**Assigned task**
The lines below must be transcribed exactly as given, with the images removed.
::: Data in this exercise :::
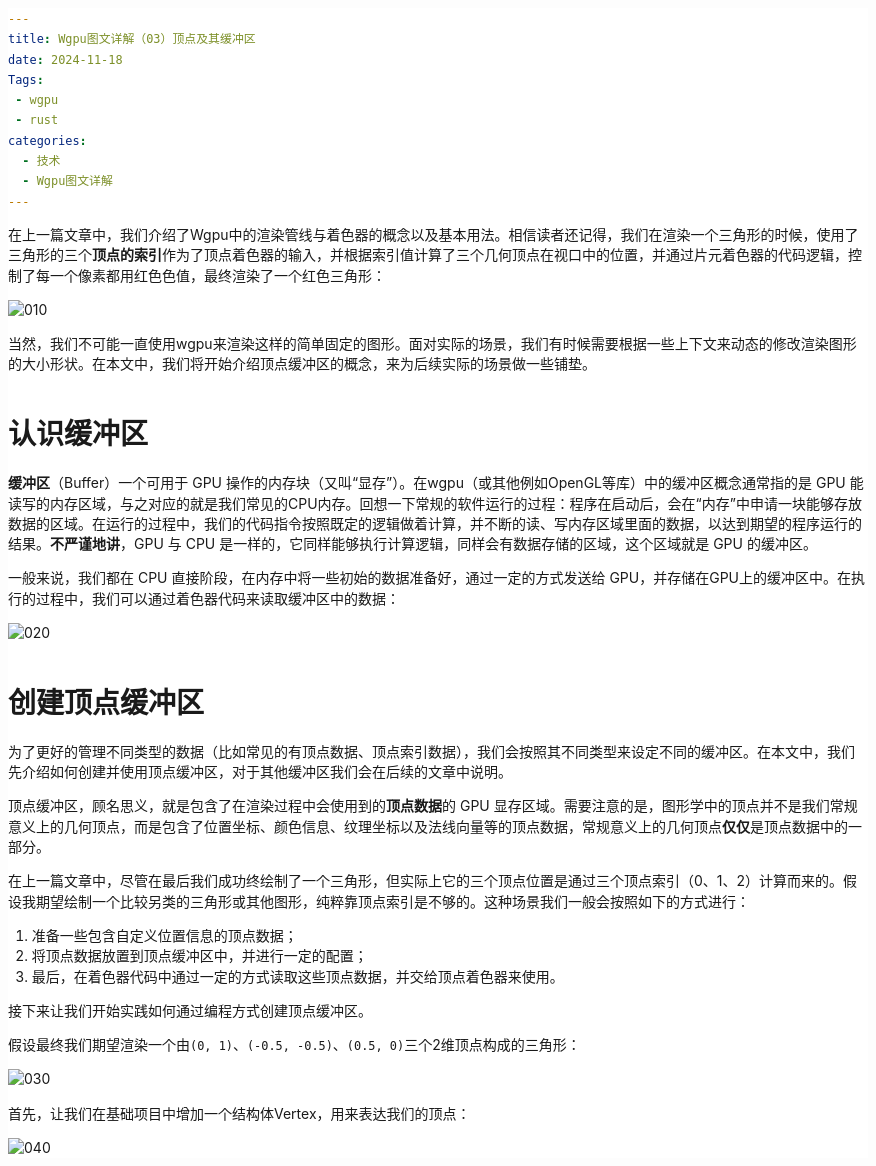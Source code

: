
 ```yaml
---
title: Wgpu图文详解（03）顶点及其缓冲区
date: 2024-11-18
Tags:
 - wgpu
 - rust
categories:
  - 技术
  - Wgpu图文详解
---
```


在上一篇文章中，我们介绍了Wgpu中的渲染管线与着色器的概念以及基本用法。相信读者还记得，我们在渲染一个三角形的时候，使用了三角形的三个**顶点的索引**作为了顶点着色器的输入，并根据索引值计算了三个几何顶点在视口中的位置，并通过片元着色器的代码逻辑，控制了每一个像素都用红色色值，最终渲染了一个红色三角形：

![010](https://src-1252109805.cos.ap-chengdu.myqcloud.com/images/post/2024-11-18/010.png)

当然，我们不可能一直使用wgpu来渲染这样的简单固定的图形。面对实际的场景，我们有时候需要根据一些上下文来动态的修改渲染图形的大小形状。在本文中，我们将开始介绍顶点缓冲区的概念，来为后续实际的场景做一些铺垫。

# 认识缓冲区

**缓冲区**（Buffer）一个可用于 GPU 操作的内存块（又叫“显存”）。在wgpu（或其他例如OpenGL等库）中的缓冲区概念通常指的是 GPU 能读写的内存区域，与之对应的就是我们常见的CPU内存。回想一下常规的软件运行的过程：程序在启动后，会在“内存”中申请一块能够存放数据的区域。在运行的过程中，我们的代码指令按照既定的逻辑做着计算，并不断的读、写内存区域里面的数据，以达到期望的程序运行的结果。**不严谨地讲**，GPU 与 CPU 是一样的，它同样能够执行计算逻辑，同样会有数据存储的区域，这个区域就是 GPU 的缓冲区。

一般来说，我们都在 CPU 直接阶段，在内存中将一些初始的数据准备好，通过一定的方式发送给 GPU，并存储在GPU上的缓冲区中。在执行的过程中，我们可以通过着色器代码来读取缓冲区中的数据：

![020](https://src-1252109805.cos.ap-chengdu.myqcloud.com/images/post/2024-11-18/020.png)

# 创建顶点缓冲区

为了更好的管理不同类型的数据（比如常见的有顶点数据、顶点索引数据），我们会按照其不同类型来设定不同的缓冲区。在本文中，我们先介绍如何创建并使用顶点缓冲区，对于其他缓冲区我们会在后续的文章中说明。

顶点缓冲区，顾名思义，就是包含了在渲染过程中会使用到的**顶点数据**的 GPU 显存区域。需要注意的是，图形学中的顶点并不是我们常规意义上的几何顶点，而是包含了位置坐标、颜色信息、纹理坐标以及法线向量等的顶点数据，常规意义上的几何顶点**仅仅**是顶点数据中的一部分。

在上一篇文章中，尽管在最后我们成功终绘制了一个三角形，但实际上它的三个顶点位置是通过三个顶点索引（0、1、2）计算而来的。假设我期望绘制一个比较另类的三角形或其他图形，纯粹靠顶点索引是不够的。这种场景我们一般会按照如下的方式进行：

1. 准备一些包含自定义位置信息的顶点数据；
2. 将顶点数据放置到顶点缓冲区中，并进行一定的配置；
3. 最后，在着色器代码中通过一定的方式读取这些顶点数据，并交给顶点着色器来使用。

接下来让我们开始实践如何通过编程方式创建顶点缓冲区。

假设最终我们期望渲染一个由`(0, 1)`、`(-0.5, -0.5)`、`(0.5, 0)`三个2维顶点构成的三角形：

![030](https://src-1252109805.cos.ap-chengdu.myqcloud.com/images/post/2024-11-18/030.png)

首先，让我们在基础项目中增加一个结构体Vertex，用来表达我们的顶点：

![040](https://src-1252109805.cos.ap-chengdu.myqcloud.com/images/post/2024-11-18/040.png)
:::
**Answer for this exercise**
Source code

:
 ```yaml
---
title: Wgpu图文详解（03）顶点及其缓冲区
date: 2024-11-18
Tags:
 - wgpu
 - rust
categories:
  - 技术
  - Wgpu图文详解
---
```


在上一篇文章中，我们介绍了Wgpu中的渲染管线与着色器的概念以及基本用法。相信读者还记得，我们在渲染一个三角形的时候，使用了三角形的三个**顶点的索引**作为了顶点着色器的输入，并根据索引值计算了三个几何顶点在视口中的位置，并通过片元着色器的代码逻辑，控制了每一个像素都用红色色值，最终渲染了一个红色三角形：

![010](https://src-1252109805.cos.ap-chengdu.myqcloud.com/images/post/2024-11-18/010.png)

当然，我们不可能一直使用wgpu来渲染这样的简单固定的图形。面对实际的场景，我们有时候需要根据一些上下文来动态的修改渲染图形的大小形状。在本文中，我们将开始介绍顶点缓冲区的概念，来为后续实际的场景做一些铺垫。

# 认识缓冲区

**缓冲区**（Buffer）一个可用于 GPU 操作的内存块（又叫“显存”）。在wgpu（或其他例如OpenGL等库）中的缓冲区概念通常指的是 GPU 能读写的内存区域，与之对应的就是我们常见的CPU内存。回想一下常规的软件运行的过程：程序在启动后，会在“内存”中申请一块能够存放数据的区域。在运行的过程中，我们的代码指令按照既定的逻辑做着计算，并不断的读、写内存区域里面的数据，以达到期望的程序运行的结果。**不严谨地讲**，GPU 与 CPU 是一样的，它同样能够执行计算逻辑，同样会有数据存储的区域，这个区域就是 GPU 的缓冲区。

一般来说，我们都在 CPU 直接阶段，在内存中将一些初始的数据准备好，通过一定的方式发送给 GPU，并存储在GPU上的缓冲区中。在执行的过程中，我们可以通过着色器代码来读取缓冲区中的数据：

![020](https://src-1252109805.cos.ap-chengdu.myqcloud.com/images/post/2024-11-18/020.png)

# 创建顶点缓冲区

为了更好的管理不同类型的数据（比如常见的有顶点数据、顶点索引数据），我们会按照其不同类型来设定不同的缓冲区。在本文中，我们先介绍如何创建并使用顶点缓冲区，对于其他缓冲区我们会在后续的文章中说明。

顶点缓冲区，顾名思义，就是包含了在渲染过程中会使用到的**顶点数据**的 GPU 显存区域。需要注意的是，图形学中的顶点并不是我们常规意义上的几何顶点，而是包含了位置坐标、颜色信息、纹理坐标以及法线向量等的顶点数据，常规意义上的几何顶点**仅仅**是顶点数据中的一部分。

在上一篇文章中，尽管在最后我们成功终绘制了一个三角形，但实际上它的三个顶点位置是通过三个顶点索引（0、1、2）计算而来的。假设我期望绘制一个比较另类的三角形或其他图形，纯粹靠顶点索引是不够的。这种场景我们一般会按照如下的方式进行：

1. 准备一些包含自定义位置信息的顶点数据；
2. 将顶点数据放置到顶点缓冲区中，并进行一定的配置；
3. 最后，在着色器代码中通过一定的方式读取这些顶点数据，并交给顶点着色器来使用。

接下来让我们开始实践如何通过编程方式创建顶点缓冲区。

假设最终我们期望渲染一个由`(0, 1)`、`(-0.5, -0.5)`、`(0.5, 0)`三个2维顶点构成的三角形：

![030](https://src-1252109805.cos.ap-chengdu.myqcloud.com/images/post/2024-11-18/030.png)

首先，让我们在基础项目中增加一个结构体Vertex，用来表达我们的顶点：

![040](https://src-1252109805.cos.ap-chengdu.myqcloud.com/images/post/2024-11-18/040.png)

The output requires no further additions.